[[ MATERIAL SUPPLIED open ]]
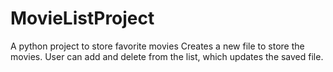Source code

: # MovieListProject
A python project to store favorite movies
Creates a new file to store the movies.
User can add and delete from the list, which updates the saved file.
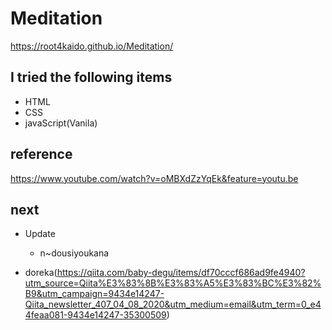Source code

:# Meditation
https://root4kaido.github.io/Meditation/

## I tried the following items
- HTML
- CSS
- javaScript(Vanila)

## reference
https://www.youtube.com/watch?v=oMBXdZzYqEk&feature=youtu.be

## next

- Update
  - n~dousiyoukana

- doreka(https://qiita.com/baby-degu/items/df70cccf686ad9fe4940?utm_source=Qiita%E3%83%8B%E3%83%A5%E3%83%BC%E3%82%B9&utm_campaign=9434e14247-Qiita_newsletter_407_04_08_2020&utm_medium=email&utm_term=0_e44feaa081-9434e14247-35300509)
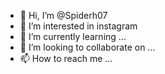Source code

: - 👋 Hi, I’m @Spiderh07
- 👀 I’m interested in instagram
- 🌱 I’m currently learning ...
- 💞️ I’m looking to collaborate on ...
- 📫 How to reach me ...

<!---
Spiderh07/Spiderh07 is a ✨ special ✨ repository because its `README.md` (this file) appears on your GitHub profile.
You can click the Preview link to take a look at your changes.
--->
[[ MATERIAL SUPPLIED closed ]]
* **ASSIGNMENT**:
Please print an exact copy of the records, with no pictures.

* **RESPONSE FOR THIS EXERCISE**:
Source code

: # MovieListProject
A python project to store favorite movies
Creates a new file to store the movies.
User can add and delete from the list, which updates the saved file.
Source code

:# Meditation
https://root4kaido.github.io/Meditation/

## I tried the following items
- HTML
- CSS
- javaScript(Vanila)

## reference
https://www.youtube.com/watch?v=oMBXdZzYqEk&feature=youtu.be

## next

- Update
  - n~dousiyoukana

- doreka(https://qiita.com/baby-degu/items/df70cccf686ad9fe4940?utm_source=Qiita%E3%83%8B%E3%83%A5%E3%83%BC%E3%82%B9&utm_campaign=9434e14247-Qiita_newsletter_407_04_08_2020&utm_medium=email&utm_term=0_e44feaa081-9434e14247-35300509)
Source code

: - 👋 Hi, I’m @Spiderh07
- 👀 I’m interested in instagram
- 🌱 I’m currently learning ...
- 💞️ I’m looking to collaborate on ...
- 📫 How to reach me ...

<!---
Spiderh07/Spiderh07 is a ✨ special ✨ repository because its `README.md` (this file) appears on your GitHub profile.
You can click the Preview link to take a look at your changes.
--->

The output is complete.